> **EXERCISE REQUIREMENTS**:
Every line of the records counts; transcribe each one exactly.

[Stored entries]

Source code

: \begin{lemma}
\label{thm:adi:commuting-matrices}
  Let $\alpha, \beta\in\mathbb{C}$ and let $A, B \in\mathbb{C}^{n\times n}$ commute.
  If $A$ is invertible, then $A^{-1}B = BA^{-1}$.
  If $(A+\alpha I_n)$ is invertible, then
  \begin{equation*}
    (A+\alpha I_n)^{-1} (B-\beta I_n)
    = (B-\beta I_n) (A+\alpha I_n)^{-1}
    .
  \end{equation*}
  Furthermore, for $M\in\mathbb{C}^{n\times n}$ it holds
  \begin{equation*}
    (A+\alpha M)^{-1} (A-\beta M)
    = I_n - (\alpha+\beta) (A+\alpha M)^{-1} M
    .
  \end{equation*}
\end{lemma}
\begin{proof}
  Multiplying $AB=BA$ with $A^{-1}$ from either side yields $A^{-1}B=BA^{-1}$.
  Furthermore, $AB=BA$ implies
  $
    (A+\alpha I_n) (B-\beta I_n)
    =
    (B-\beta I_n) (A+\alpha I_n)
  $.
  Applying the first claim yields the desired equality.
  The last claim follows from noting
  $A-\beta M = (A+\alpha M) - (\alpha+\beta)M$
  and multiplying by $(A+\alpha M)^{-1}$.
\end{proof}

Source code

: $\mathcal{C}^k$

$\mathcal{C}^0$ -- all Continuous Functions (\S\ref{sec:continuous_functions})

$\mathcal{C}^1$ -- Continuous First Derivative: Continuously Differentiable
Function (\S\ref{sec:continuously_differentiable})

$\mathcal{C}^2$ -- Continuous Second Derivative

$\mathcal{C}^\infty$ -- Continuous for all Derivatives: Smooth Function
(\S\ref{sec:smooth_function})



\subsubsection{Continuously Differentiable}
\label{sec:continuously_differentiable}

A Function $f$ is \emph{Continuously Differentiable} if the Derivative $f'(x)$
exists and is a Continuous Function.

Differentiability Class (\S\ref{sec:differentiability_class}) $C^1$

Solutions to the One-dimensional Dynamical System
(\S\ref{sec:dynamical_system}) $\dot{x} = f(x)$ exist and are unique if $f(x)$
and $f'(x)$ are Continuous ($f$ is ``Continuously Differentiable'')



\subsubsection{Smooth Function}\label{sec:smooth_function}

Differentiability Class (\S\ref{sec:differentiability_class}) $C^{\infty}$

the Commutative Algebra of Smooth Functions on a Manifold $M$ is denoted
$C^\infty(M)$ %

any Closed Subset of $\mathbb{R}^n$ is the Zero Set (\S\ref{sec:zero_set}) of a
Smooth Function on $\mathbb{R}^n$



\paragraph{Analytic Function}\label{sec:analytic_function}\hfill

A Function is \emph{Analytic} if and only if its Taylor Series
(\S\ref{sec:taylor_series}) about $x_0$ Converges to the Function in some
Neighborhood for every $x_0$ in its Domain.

> **WRITTEN ANSWER**:
Source code

: \begin{lemma}
\label{thm:adi:commuting-matrices}
  Let $\alpha, \beta\in\mathbb{C}$ and let $A, B \in\mathbb{C}^{n\times n}$ commute.
  If $A$ is invertible, then $A^{-1}B = BA^{-1}$.
  If $(A+\alpha I_n)$ is invertible, then
  \begin{equation*}
    (A+\alpha I_n)^{-1} (B-\beta I_n)
    = (B-\beta I_n) (A+\alpha I_n)^{-1}
    .
  \end{equation*}
  Furthermore, for $M\in\mathbb{C}^{n\times n}$ it holds
  \begin{equation*}
    (A+\alpha M)^{-1} (A-\beta M)
    = I_n - (\alpha+\beta) (A+\alpha M)^{-1} M
    .
  \end{equation*}
\end{lemma}
\begin{proof}
  Multiplying $AB=BA$ with $A^{-1}$ from either side yields $A^{-1}B=BA^{-1}$.
  Furthermore, $AB=BA$ implies
  $
    (A+\alpha I_n) (B-\beta I_n)
    =
    (B-\beta I_n) (A+\alpha I_n)
  $.
  Applying the first claim yields the desired equality.
  The last claim follows from noting
  $A-\beta M = (A+\alpha M) - (\alpha+\beta)M$
  and multiplying by $(A+\alpha M)^{-1}$.
\end{proof}

Source code

: $\mathcal{C}^k$

$\mathcal{C}^0$ -- all Continuous Functions (\S\ref{sec:continuous_functions})

$\mathcal{C}^1$ -- Continuous First Derivative: Continuously Differentiable
Function (\S\ref{sec:continuously_differentiable})

$\mathcal{C}^2$ -- Continuous Second Derivative

$\mathcal{C}^\infty$ -- Continuous for all Derivatives: Smooth Function
(\S\ref{sec:smooth_function})



\subsubsection{Continuously Differentiable}
\label{sec:continuously_differentiable}

A Function $f$ is \emph{Continuously Differentiable} if the Derivative $f'(x)$
exists and is a Continuous Function.

Differentiability Class (\S\ref{sec:differentiability_class}) $C^1$

Solutions to the One-dimensional Dynamical System
(\S\ref{sec:dynamical_system}) $\dot{x} = f(x)$ exist and are unique if $f(x)$
and $f'(x)$ are Continuous ($f$ is ``Continuously Differentiable'')



\subsubsection{Smooth Function}\label{sec:smooth_function}

Differentiability Class (\S\ref{sec:differentiability_class}) $C^{\infty}$

the Commutative Algebra of Smooth Functions on a Manifold $M$ is denoted
$C^\infty(M)$ %

any Closed Subset of $\mathbb{R}^n$ is the Zero Set (\S\ref{sec:zero_set}) of a
Smooth Function on $\mathbb{R}^n$



\paragraph{Analytic Function}\label{sec:analytic_function}\hfill

A Function is \emph{Analytic} if and only if its Taylor Series
(\S\ref{sec:taylor_series}) about $x_0$ Converges to the Function in some
Neighborhood for every $x_0$ in its Domain.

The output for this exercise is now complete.